Dataset extract: Begin
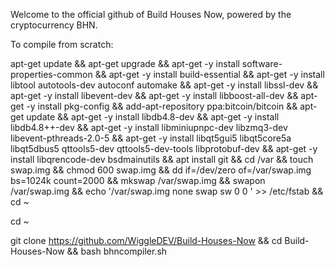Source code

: Welcome to the official github of Build Houses Now, powered by the cryptocurrency BHN.

To compile from scratch:

apt-get update && apt-get upgrade && apt-get -y install software-properties-common && apt-get -y install build-essential  && apt-get -y install libtool autotools-dev autoconf automake  && apt-get -y install libssl-dev && apt-get -y install libevent-dev && apt-get -y install libboost-all-dev && apt-get -y install pkg-config  && add-apt-repository ppa:bitcoin/bitcoin && apt-get update && apt-get -y install libdb4.8-dev && apt-get -y install libdb4.8++-dev && apt-get -y install libminiupnpc-dev libzmq3-dev libevent-pthreads-2.0-5 && apt-get -y install libqt5gui5 libqt5core5a libqt5dbus5 qttools5-dev qttools5-dev-tools libprotobuf-dev && apt-get -y install libqrencode-dev bsdmainutils && apt install git && cd /var && touch swap.img && chmod 600 swap.img && dd if=/dev/zero of=/var/swap.img bs=1024k count=2000 && mkswap /var/swap.img && swapon /var/swap.img && echo '/var/swap.img none swap sw 0 0 ' >> /etc/fstab && cd ~

cd ~

git clone https://github.com/WiggleDEV/Build-Houses-Now && cd Build-Houses-Now && bash bhncompiler.sh
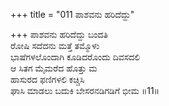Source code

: +++
title = "011 ಪಾಶವನು ಹರಿದೆದ್ದು"

+++
ಪಾಶವನು ಹರಿದೆದ್ದು ಬಂದತಿ  
ರೋಷಿ ಸದೆದನು ಮತ್ತೆ ತಮ್ಮೊಳು  
ಭಾಷೆಗಳಲೊಂದಾಗಿ ಕೂಡಿದರೊಂದು ದಿವಸದಲಿ   
ಆ ಸಿತಗ ಮೈಮರೆದ ಹೊತ್ತು ಮ  
ಹಾಸುರದ ಫಣಿಗಳಲಿ ಕಚ್ಚಿಸಿ   
ಘಾಸಿ ಮಾಡಲು ಬದುಕಿ ಬೇಸರನಡಿಗಡಿಗೆ ಭೀಮ     ॥11॥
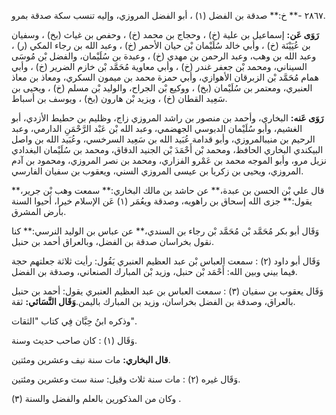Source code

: ٢٨٦٧ -** خ:** صدقة بن الفضل (١) ، أبو الفضل المروزي، وإليه تنسب سكة صدقة بمرو.

**رَوَى عَن:** إسماعيل بن علية (خ) ، وحجاج بن محمد (خ) ، وحفص بن غياث (بخ) ، وسفيان بن عُيَيْنَة (خ) ، وأبي خالد سُلَيْمان بْن حيان الأحمر (خ) ، وعبد الله بن رجاء المكي (ر) ، وعبد الله بن وهب، وعبد الرحمن بن مهدي (خ) ، وعبدة بن سُلَيْمان، والفضل بْن مُوسَى السيناني، ومحمد بْن جعفر غندر (خ) ، وأبي معاوية مُحَمَّد بْن خازم الضرير (خ) ، وأبي همام مُحَمَّد بْن الزبرقان الأهوازي، وأبي حمزة محمد بن ميمون السكري، ومعاذ بن معاذ العنبري، ومعتمر بن سُلَيْمان (بخ) ، ووكيع بْن الجراح، والوليد بْن مسلم (خ) ، ويحيى بن سَعِيد القطان (خ) ، ويزيد بْن هارون (بخ) ، ويوسف بن أسباط.

**رَوَى عَنه:** البخاري، وأحمد بن منصور بن راشد المروزي زاج، وظليم بن حطيط الأزدي، أبو الغشيم، وأبو سُلَيْمان الدبوسي الجهضمي، وعبد الله بْن عَبْد الرَّحْمَنِ الدارمي، وعبد الرحيم بن منيبالمروزي، وأبو قدامة عُبَيد الله بن سَعِيد السرخسي، وعُبَيد الله بن واصل البيكندي البخاري الحافظ، ومحمد بْن أَحْمَدَ بْن الجنيد الدقاق، ومحمد بن سُلَيْمان البغدادي نزيل مرو، وأبو الموجه محمد بن عَمْرو الفزاري، ومحمد بن نصر المروزي، ومحمود بن آدم المروزي، ويحيى بن زكريا بن عيسى المروزي السني، ويعقوب بن سفيان الفارسي.

قال علي بْن الحسن بن عبدة،** عن حاشد بن مالك البخاري:** سمعت وهب بْن جرير،** يقول:** جزى الله إسحاق بن راهويه، وصدقة ويعُمَر (١) عَن الإسلام خيرا، أحيوا السنة بأرض المشرق.

وَقَال أبو بكر مُحَمَّد بْن مُحَمَّد بْن رجاء بن السندي،** عن عباس بن الوليد النرسي:** كنا نقول بخراسان صدقة بن الفضل، وبالعراق أحمد بن حنبل.

وَقَال أبو داود (٢) : سمعت العباس بْن عبد العظيم العنبري يَقُول: رأيت ثلاثة جعلتهم حجة فيما بيني وبين الله: أَحْمَد بْن حنبل، وزيد بْن المبارك الصنعاني، وصدقة بن الفضل.

وَقَال يعقوب بن سفيان (٣) : سمعت العباس بن عبد العظيم العنبري يقول: أحمد بن حنبل بالعراق، وصدقة بن الفضل بخراسان، وزيد بن المبارك باليمن.**وَقَال النَّسَائي:** ثقة.

وذكره ابنُ حِبَّان فِي كتاب "الثقات".

وَقَال (١) : كان صاحب حديث وسنة.

**قال البخاري:** مات سنة نيف وعشرين ومئتين.

وَقَال غيره (٢) : مات سنة ثلاث وقيل: سنة ست وعشرين ومئتين.

وكان من المذكورين بالعلم والفضل والسنة (٣) .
Dataset extract: End
* Task statement:
Return every line shown above without changing a word, and skip the pictures.

* Reply to the task:
Source code

: Welcome to the official github of Build Houses Now, powered by the cryptocurrency BHN.

To compile from scratch:

apt-get update && apt-get upgrade && apt-get -y install software-properties-common && apt-get -y install build-essential  && apt-get -y install libtool autotools-dev autoconf automake  && apt-get -y install libssl-dev && apt-get -y install libevent-dev && apt-get -y install libboost-all-dev && apt-get -y install pkg-config  && add-apt-repository ppa:bitcoin/bitcoin && apt-get update && apt-get -y install libdb4.8-dev && apt-get -y install libdb4.8++-dev && apt-get -y install libminiupnpc-dev libzmq3-dev libevent-pthreads-2.0-5 && apt-get -y install libqt5gui5 libqt5core5a libqt5dbus5 qttools5-dev qttools5-dev-tools libprotobuf-dev && apt-get -y install libqrencode-dev bsdmainutils && apt install git && cd /var && touch swap.img && chmod 600 swap.img && dd if=/dev/zero of=/var/swap.img bs=1024k count=2000 && mkswap /var/swap.img && swapon /var/swap.img && echo '/var/swap.img none swap sw 0 0 ' >> /etc/fstab && cd ~

cd ~

git clone https://github.com/WiggleDEV/Build-Houses-Now && cd Build-Houses-Now && bash bhncompiler.sh
Source code

: +++
title = "011 ಪಾಶವನು ಹರಿದೆದ್ದು"

+++
ಪಾಶವನು ಹರಿದೆದ್ದು ಬಂದತಿ  
ರೋಷಿ ಸದೆದನು ಮತ್ತೆ ತಮ್ಮೊಳು  
ಭಾಷೆಗಳಲೊಂದಾಗಿ ಕೂಡಿದರೊಂದು ದಿವಸದಲಿ   
ಆ ಸಿತಗ ಮೈಮರೆದ ಹೊತ್ತು ಮ  
ಹಾಸುರದ ಫಣಿಗಳಲಿ ಕಚ್ಚಿಸಿ   
ಘಾಸಿ ಮಾಡಲು ಬದುಕಿ ಬೇಸರನಡಿಗಡಿಗೆ ಭೀಮ     ॥11॥
Source code

: ٢٨٦٧ -** خ:** صدقة بن الفضل (١) ، أبو الفضل المروزي، وإليه تنسب سكة صدقة بمرو.

**رَوَى عَن:** إسماعيل بن علية (خ) ، وحجاج بن محمد (خ) ، وحفص بن غياث (بخ) ، وسفيان بن عُيَيْنَة (خ) ، وأبي خالد سُلَيْمان بْن حيان الأحمر (خ) ، وعبد الله بن رجاء المكي (ر) ، وعبد الله بن وهب، وعبد الرحمن بن مهدي (خ) ، وعبدة بن سُلَيْمان، والفضل بْن مُوسَى السيناني، ومحمد بْن جعفر غندر (خ) ، وأبي معاوية مُحَمَّد بْن خازم الضرير (خ) ، وأبي همام مُحَمَّد بْن الزبرقان الأهوازي، وأبي حمزة محمد بن ميمون السكري، ومعاذ بن معاذ العنبري، ومعتمر بن سُلَيْمان (بخ) ، ووكيع بْن الجراح، والوليد بْن مسلم (خ) ، ويحيى بن سَعِيد القطان (خ) ، ويزيد بْن هارون (بخ) ، ويوسف بن أسباط.

**رَوَى عَنه:** البخاري، وأحمد بن منصور بن راشد المروزي زاج، وظليم بن حطيط الأزدي، أبو الغشيم، وأبو سُلَيْمان الدبوسي الجهضمي، وعبد الله بْن عَبْد الرَّحْمَنِ الدارمي، وعبد الرحيم بن منيبالمروزي، وأبو قدامة عُبَيد الله بن سَعِيد السرخسي، وعُبَيد الله بن واصل البيكندي البخاري الحافظ، ومحمد بْن أَحْمَدَ بْن الجنيد الدقاق، ومحمد بن سُلَيْمان البغدادي نزيل مرو، وأبو الموجه محمد بن عَمْرو الفزاري، ومحمد بن نصر المروزي، ومحمود بن آدم المروزي، ويحيى بن زكريا بن عيسى المروزي السني، ويعقوب بن سفيان الفارسي.

قال علي بْن الحسن بن عبدة،** عن حاشد بن مالك البخاري:** سمعت وهب بْن جرير،** يقول:** جزى الله إسحاق بن راهويه، وصدقة ويعُمَر (١) عَن الإسلام خيرا، أحيوا السنة بأرض المشرق.

وَقَال أبو بكر مُحَمَّد بْن مُحَمَّد بْن رجاء بن السندي،** عن عباس بن الوليد النرسي:** كنا نقول بخراسان صدقة بن الفضل، وبالعراق أحمد بن حنبل.

وَقَال أبو داود (٢) : سمعت العباس بْن عبد العظيم العنبري يَقُول: رأيت ثلاثة جعلتهم حجة فيما بيني وبين الله: أَحْمَد بْن حنبل، وزيد بْن المبارك الصنعاني، وصدقة بن الفضل.

وَقَال يعقوب بن سفيان (٣) : سمعت العباس بن عبد العظيم العنبري يقول: أحمد بن حنبل بالعراق، وصدقة بن الفضل بخراسان، وزيد بن المبارك باليمن.**وَقَال النَّسَائي:** ثقة.

وذكره ابنُ حِبَّان فِي كتاب "الثقات".

وَقَال (١) : كان صاحب حديث وسنة.

**قال البخاري:** مات سنة نيف وعشرين ومئتين.

وَقَال غيره (٢) : مات سنة ثلاث وقيل: سنة ست وعشرين ومئتين.

وكان من المذكورين بالعلم والفضل والسنة (٣) .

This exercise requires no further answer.